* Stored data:
::::::::::

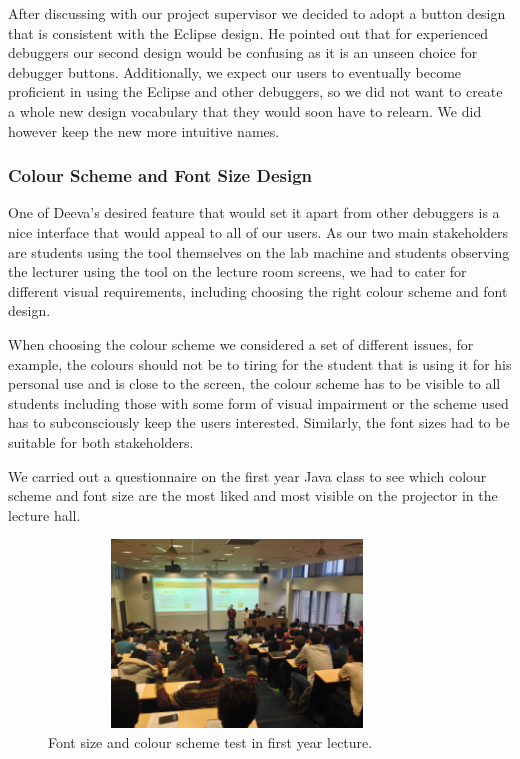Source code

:\documentclass[11pt, a4paper]{article}
\begin{document}
After discussing with our project supervisor we decided to adopt a button design that is consistent with the Eclipse design.
He pointed out that for experienced debuggers our second design would be confusing as it is an unseen choice for debugger buttons.
Additionally, we expect our users to eventually become proficient in using the Eclipse and other debuggers, so we did not want to create a whole new design vocabulary that they would soon have to relearn.
We did however keep the new more intuitive names.

\subsubsection{Colour Scheme and Font Size Design}
One of Deeva's desired feature that would set it apart from other debuggers is a nice interface that would appeal to all of our users.
As our two main stakeholders are students using the tool themselves on the lab machine and students observing the lecturer using the tool on the lecture room screens, we had to cater for different visual requirements, including choosing the right colour scheme and font design.

When choosing the colour scheme we considered a set of different issues, for example, the colours should not be to tiring for the student that is using it for his personal use and is close to the screen, the colour scheme has to be visible to all students including those with some form of visual impairment or the scheme used has to subconsciously keep the users interested.
Similarly, the font sizes had to be suitable for both stakeholders.

We carried out a questionnaire on the first year Java class to see which colour scheme and font size are the most liked and most visible on the projector in the lecture hall.

\begin{figure}[h!]
\centering
\includegraphics[height=50mm,width=100mm]{lectureHall.jpg}
\caption{Font size and colour scheme test in first year lecture.}
\end{figure}
\end{document}
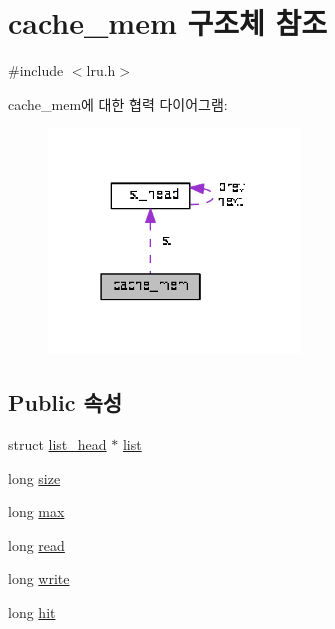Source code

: \hypertarget{structcache__mem}{\section{cache\+\_\+mem 구조체 참조}
\label{structcache__mem}
}


{\ttfamily \#include $<$lru.\+h$>$}



cache\+\_\+mem에 대한 협력 다이어그램\+:
\nopagebreak
\begin{figure}[H]
\begin{center}
\leavevmode
\includegraphics[width=190pt]{structcache__mem__coll__graph}
\end{center}
\end{figure}
\subsection*{Public 속성}
\begin{DoxyCompactItemize}
\item 
struct \hyperlink{structlist__head}{list\+\_\+head} $\ast$ \hyperlink{structcache__mem_a785dde86afb87f8825779f50e29d6bd7}{list}
\item 
long \hyperlink{structcache__mem_a58c6a91c40d59398a3ed18daccc448fc}{size}
\item 
long \hyperlink{structcache__mem_aca41dfab3073387e6c6063457a17f616}{max}
\item 
long \hyperlink{structcache__mem_af64061b621392a1872f5cb92dde7dc7c}{read}
\item 
long \hyperlink{structcache__mem_adb5a0315176779908235c7ed3e41ec57}{write}
\item 
long \hyperlink{structcache__mem_a2b8742701cf4beaff0639d36d52209d9}{hit}
\end{DoxyCompactItemize}


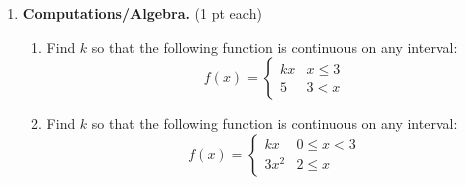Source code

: \documentclass[11pt,letterpaper]{article}
\begin{document}
\begin{enumerate}
\item \textbf{Computations/Algebra.} (1 pt each) 
\begin{enumerate} 
\item Find $k$ so that the following function is continuous on any interval:
\[f(x)=\left\{\begin{array}{ll}
               kx & x\leq 3 \\
               5 & 3<x 
              \end{array}\right.\]
\vspace{3pc}
\item Find $k$ so that the following function is continuous on any interval:
\[f(x)=\left\{\begin{array}{ll}
               kx & 0\leq x< 3 \\
               3x^2 & 2\leq x 
              \end{array}\right.\]
\vspace{3pc}
\end{enumerate}

\end{enumerate}
\end{document}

::::::::::

* PROBLEM STATEMENT: If a line in the data above contains "with", return that line.

* TASK ANSWER:
After discussing with our project supervisor we decided to adopt a button design that is consistent with the Eclipse design.
When choosing the colour scheme we considered a set of different issues, for example, the colours should not be to tiring for the student that is using it for his personal use and is close to the screen, the colour scheme has to be visible to all students including those with some form of visual impairment or the scheme used has to subconsciously keep the users interested.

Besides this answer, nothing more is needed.